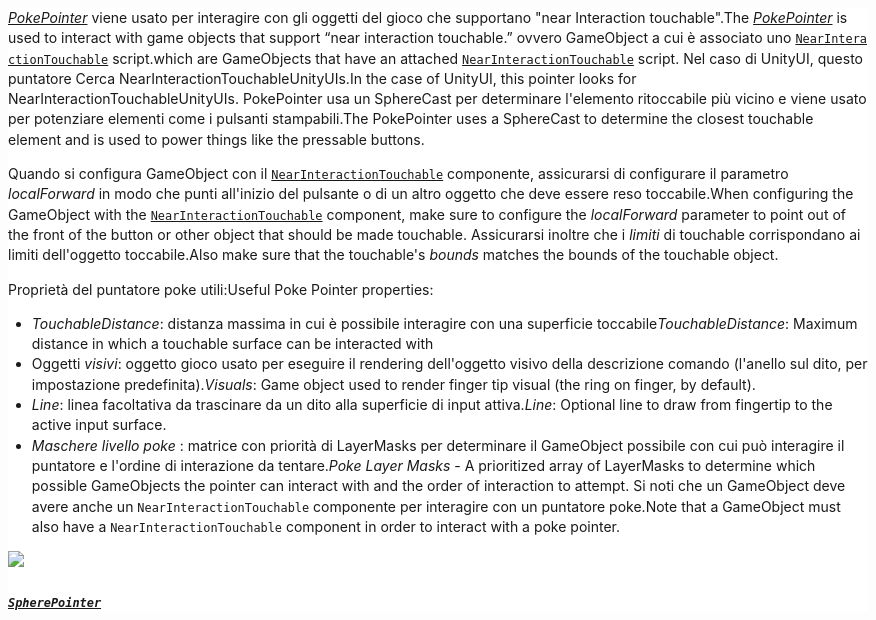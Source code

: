 <span data-ttu-id="3b772-156">*[PokePointer](xref:Microsoft.MixedReality.Toolkit.Input.PokePointer)* viene usato per interagire con gli oggetti del gioco che supportano "near Interaction touchable".</span><span class="sxs-lookup"><span data-stu-id="3b772-156">The *[PokePointer](xref:Microsoft.MixedReality.Toolkit.Input.PokePointer)* is used to interact with game objects that support “near interaction touchable.”</span></span> <span data-ttu-id="3b772-157">ovvero GameObject a cui è associato uno [`NearInteractionTouchable`](xref:Microsoft.MixedReality.Toolkit.Input.NearInteractionTouchable) script.</span><span class="sxs-lookup"><span data-stu-id="3b772-157">which are GameObjects that have an attached [`NearInteractionTouchable`](xref:Microsoft.MixedReality.Toolkit.Input.NearInteractionTouchable) script.</span></span> <span data-ttu-id="3b772-158">Nel caso di UnityUI, questo puntatore Cerca NearInteractionTouchableUnityUIs.</span><span class="sxs-lookup"><span data-stu-id="3b772-158">In the case of UnityUI, this pointer looks for NearInteractionTouchableUnityUIs.</span></span>  <span data-ttu-id="3b772-159">PokePointer usa un SphereCast per determinare l'elemento ritoccabile più vicino e viene usato per potenziare elementi come i pulsanti stampabili.</span><span class="sxs-lookup"><span data-stu-id="3b772-159">The PokePointer uses a SphereCast to determine the closest touchable element and is used to power things like the pressable buttons.</span></span>

 <span data-ttu-id="3b772-160">Quando si configura GameObject con il [`NearInteractionTouchable`](xref:Microsoft.MixedReality.Toolkit.Input.NearInteractionTouchable) componente, assicurarsi di configurare il parametro *localForward* in modo che punti all'inizio del pulsante o di un altro oggetto che deve essere reso toccabile.</span><span class="sxs-lookup"><span data-stu-id="3b772-160">When configuring the GameObject with the [`NearInteractionTouchable`](xref:Microsoft.MixedReality.Toolkit.Input.NearInteractionTouchable) component, make sure to configure the *localForward* parameter to point out of the front of the button or other object that should be made touchable.</span></span> <span data-ttu-id="3b772-161">Assicurarsi inoltre che i *limiti* di touchable corrispondano ai limiti dell'oggetto toccabile.</span><span class="sxs-lookup"><span data-stu-id="3b772-161">Also make sure that the touchable's *bounds* matches the bounds of the touchable object.</span></span>

<span data-ttu-id="3b772-162">Proprietà del puntatore poke utili:</span><span class="sxs-lookup"><span data-stu-id="3b772-162">Useful Poke Pointer properties:</span></span>

- <span data-ttu-id="3b772-163">*TouchableDistance*: distanza massima in cui è possibile interagire con una superficie toccabile</span><span class="sxs-lookup"><span data-stu-id="3b772-163">*TouchableDistance*: Maximum distance in which a touchable surface can be interacted with</span></span>
- <span data-ttu-id="3b772-164">Oggetti *visivi*: oggetto gioco usato per eseguire il rendering dell'oggetto visivo della descrizione comando (l'anello sul dito, per impostazione predefinita).</span><span class="sxs-lookup"><span data-stu-id="3b772-164">*Visuals*: Game object used to render finger tip visual (the ring on finger, by default).</span></span>
- <span data-ttu-id="3b772-165">*Line*: linea facoltativa da trascinare da un dito alla superficie di input attiva.</span><span class="sxs-lookup"><span data-stu-id="3b772-165">*Line*: Optional line to draw from fingertip to the active input surface.</span></span>
- <span data-ttu-id="3b772-166">*Maschere livello poke* : matrice con priorità di LayerMasks per determinare il GameObject possibile con cui può interagire il puntatore e l'ordine di interazione da tentare.</span><span class="sxs-lookup"><span data-stu-id="3b772-166">*Poke Layer Masks* - A prioritized array of LayerMasks to determine which possible GameObjects the pointer can interact with and the order of interaction to attempt.</span></span> <span data-ttu-id="3b772-167">Si noti che un GameObject deve avere anche un `NearInteractionTouchable` componente per interagire con un puntatore poke.</span><span class="sxs-lookup"><span data-stu-id="3b772-167">Note that a GameObject must also have a `NearInteractionTouchable` component in order to interact with a poke pointer.</span></span>

<img src="../Images/Pointers/MRTK_PokePointer.png" width="400">

##### [`SpherePointer`](xref:Microsoft.MixedReality.Toolkit.Input.SpherePointer)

□ □ □ □ □ □ □

**TASK ITEM:**
Scan the material above for the string "dito". Return each line where it occurs.

**RESPONSE FOR THIS EXERCISE:**
- <span data-ttu-id="3b772-164">Oggetti *visivi*: oggetto gioco usato per eseguire il rendering dell'oggetto visivo della descrizione comando (l'anello sul dito, per impostazione predefinita).</span><span class="sxs-lookup"><span data-stu-id="3b772-164">*Visuals*: Game object used to render finger tip visual (the ring on finger, by default).</span></span>
- <span data-ttu-id="3b772-165">*Line*: linea facoltativa da trascinare da un dito alla superficie di input attiva.</span><span class="sxs-lookup"><span data-stu-id="3b772-165">*Line*: Optional line to draw from fingertip to the active input surface.</span></span>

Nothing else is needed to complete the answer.